Si le lecteur a apprécié le récit initial de Millar & McNiven, il se souvient très bien de la fin, et de sa portée symbolique. Il est donc un peu décontenancé par l'absence De Robert junior. Bendis se retrouve contraint d'aborder ce point de continuité et de faire en sorte qu'il ne vienne pas obérer les récits à venir sur la Terre 616, d'une manière un peu désinvolte. de la même manière la fin du récit se présente de façon abrupte, comme si une fois le contrat rempli (= remplir 5 épisodes en attendant la série mensuelle), la suite n'avait pas grande importance (effectivement puisque ce n'est pas Bendis qui l'écrit).

Le tome se termine avec la reproduction des 6 couvertures variantes dont celle de Steve McNiven, l'artiste de l'histoire originale d'Old Man Logan.
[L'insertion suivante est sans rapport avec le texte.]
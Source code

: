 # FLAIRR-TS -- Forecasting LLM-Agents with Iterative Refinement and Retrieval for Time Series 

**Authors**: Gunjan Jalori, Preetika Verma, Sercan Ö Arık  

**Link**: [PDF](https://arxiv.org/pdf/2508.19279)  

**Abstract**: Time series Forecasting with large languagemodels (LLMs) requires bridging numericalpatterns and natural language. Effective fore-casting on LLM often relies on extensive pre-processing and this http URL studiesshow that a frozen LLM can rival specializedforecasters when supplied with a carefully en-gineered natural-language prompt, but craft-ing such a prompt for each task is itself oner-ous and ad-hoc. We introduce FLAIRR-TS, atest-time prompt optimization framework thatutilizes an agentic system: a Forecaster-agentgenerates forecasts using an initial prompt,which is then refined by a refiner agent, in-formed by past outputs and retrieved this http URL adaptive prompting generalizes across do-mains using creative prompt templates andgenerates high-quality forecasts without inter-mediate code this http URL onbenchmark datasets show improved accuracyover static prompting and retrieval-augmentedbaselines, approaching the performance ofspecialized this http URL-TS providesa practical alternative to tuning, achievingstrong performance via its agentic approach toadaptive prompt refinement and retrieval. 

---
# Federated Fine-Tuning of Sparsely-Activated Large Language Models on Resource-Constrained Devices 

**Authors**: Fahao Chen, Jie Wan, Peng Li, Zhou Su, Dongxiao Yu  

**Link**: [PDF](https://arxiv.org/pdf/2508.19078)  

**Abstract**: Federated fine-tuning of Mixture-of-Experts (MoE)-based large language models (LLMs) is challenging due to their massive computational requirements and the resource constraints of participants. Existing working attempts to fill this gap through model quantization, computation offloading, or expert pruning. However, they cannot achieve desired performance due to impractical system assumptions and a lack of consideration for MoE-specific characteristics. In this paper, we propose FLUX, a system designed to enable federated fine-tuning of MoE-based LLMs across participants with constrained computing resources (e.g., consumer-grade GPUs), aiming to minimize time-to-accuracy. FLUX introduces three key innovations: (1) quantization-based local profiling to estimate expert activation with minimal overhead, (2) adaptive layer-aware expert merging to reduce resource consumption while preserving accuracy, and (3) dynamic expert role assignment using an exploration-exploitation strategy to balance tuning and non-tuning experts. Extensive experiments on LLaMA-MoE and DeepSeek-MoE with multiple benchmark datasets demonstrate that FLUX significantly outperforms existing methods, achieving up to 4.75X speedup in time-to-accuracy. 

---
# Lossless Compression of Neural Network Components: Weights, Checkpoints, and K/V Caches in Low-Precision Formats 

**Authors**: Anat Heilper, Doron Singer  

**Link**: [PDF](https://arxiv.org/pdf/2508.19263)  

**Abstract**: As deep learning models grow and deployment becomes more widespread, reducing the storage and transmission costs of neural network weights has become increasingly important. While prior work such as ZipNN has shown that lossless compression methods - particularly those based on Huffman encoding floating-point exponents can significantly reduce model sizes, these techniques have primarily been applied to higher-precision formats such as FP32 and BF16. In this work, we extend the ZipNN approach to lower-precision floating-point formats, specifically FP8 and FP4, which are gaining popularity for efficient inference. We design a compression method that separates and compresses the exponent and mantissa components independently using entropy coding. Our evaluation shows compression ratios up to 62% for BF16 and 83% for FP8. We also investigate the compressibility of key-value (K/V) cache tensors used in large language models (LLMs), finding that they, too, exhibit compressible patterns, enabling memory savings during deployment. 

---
Comme à son habitude Skottie Young fait mouche avec son dessin cartoon qui voit Old man Logan s'aider d'un déambulateur.

Avant même d'ouvrir ce tome, le lecteur sait qu'il s'agit au pire d'un bouche-trou, au mieux d'un interlude en attendant que l'univers partagé Marvel reprenne le cours normal de son existence après Secret Wars 2015. Il a le plaisir de découvrir un spectacle visuel immersif et bien construit, mettant en images un scénario permettant de remettre à jour les connaissances du lecteur sur le personnage principal, tout en lui faisant voir du paysage, aux travers de plusieurs zones de Battleworld. 3 étoiles pour un scénario fonctionnel, et des pages splendides.